What is expected: Using the entries that follow, state how many lines contain "description", with no other words.

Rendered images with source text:
☆ ☆ ☆ ☆ ☆ ☆ ☆

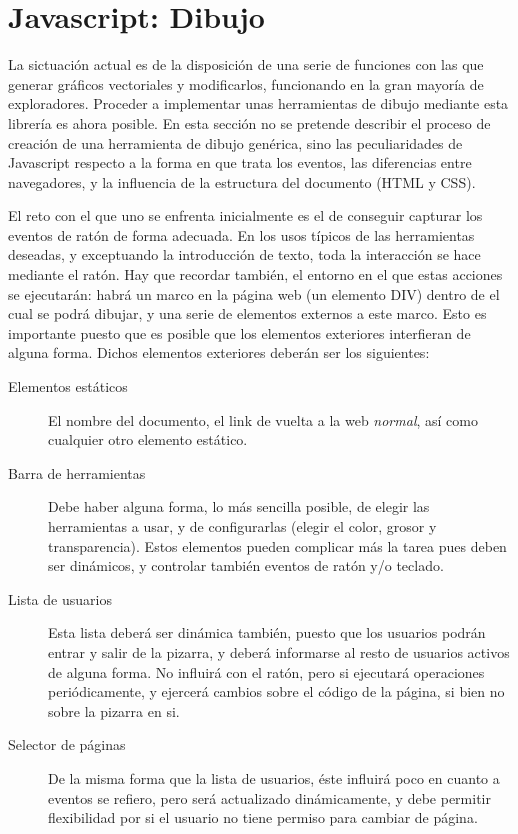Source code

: \section{Javascript: Dibujo} %
\label{sec:javascript_dibujo}
La sictuación actual es de la disposición de una serie de funciones con las que generar gráficos vectoriales y modificarlos, funcionando en la gran mayoría de exploradores. Proceder a implementar unas herramientas de dibujo mediante esta librería es ahora posible. En esta sección no se pretende describir el proceso de creación de una herramienta de dibujo genérica, sino las peculiaridades de Javascript respecto a la forma en que trata los eventos, las diferencias entre navegadores, y la influencia de la estructura del documento (HTML y CSS).

El reto con el que uno se enfrenta inicialmente es el de conseguir capturar los eventos de ratón de forma adecuada. En los usos típicos de las herramientas deseadas, y exceptuando la introducción de texto, toda la interacción se hace mediante el ratón. Hay que recordar también, el entorno en el que estas acciones se ejecutarán: habrá un marco en la página web (un elemento DIV) dentro de el cual se podrá dibujar, y una serie de elementos externos a este marco. Esto es importante puesto que es posible que los elementos exteriores interfieran de alguna forma. Dichos elementos exteriores deberán ser los siguientes:

\begin{description}
  \item[Elementos estáticos] El nombre del documento, el link de vuelta a la web \emph{normal}, así como cualquier otro elemento estático.
  \item[Barra de herramientas] Debe haber alguna forma, lo más sencilla posible, de elegir las herramientas a usar, y de configurarlas (elegir el color, grosor y transparencia). Estos elementos pueden complicar más la tarea pues deben ser dinámicos, y controlar también eventos de ratón y/o teclado.
  \item[Lista de usuarios] Esta lista deberá ser dinámica también, puesto que los usuarios podrán entrar y salir de la pizarra, y deberá informarse al resto de usuarios activos de alguna forma. No influirá con el ratón, pero si ejecutará operaciones periódicamente, y ejercerá cambios sobre el código de la página, si bien no sobre la pizarra en si.  
  \item[Selector de páginas] De la misma forma que la lista de usuarios, éste influirá poco en cuanto a eventos se refiero, pero será actualizado dinámicamente, y debe permitir flexibilidad por si el usuario no tiene permiso para cambiar de página.
\end{description}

☆ ☆ ☆ ☆ ☆ ☆ ☆

Output below: 2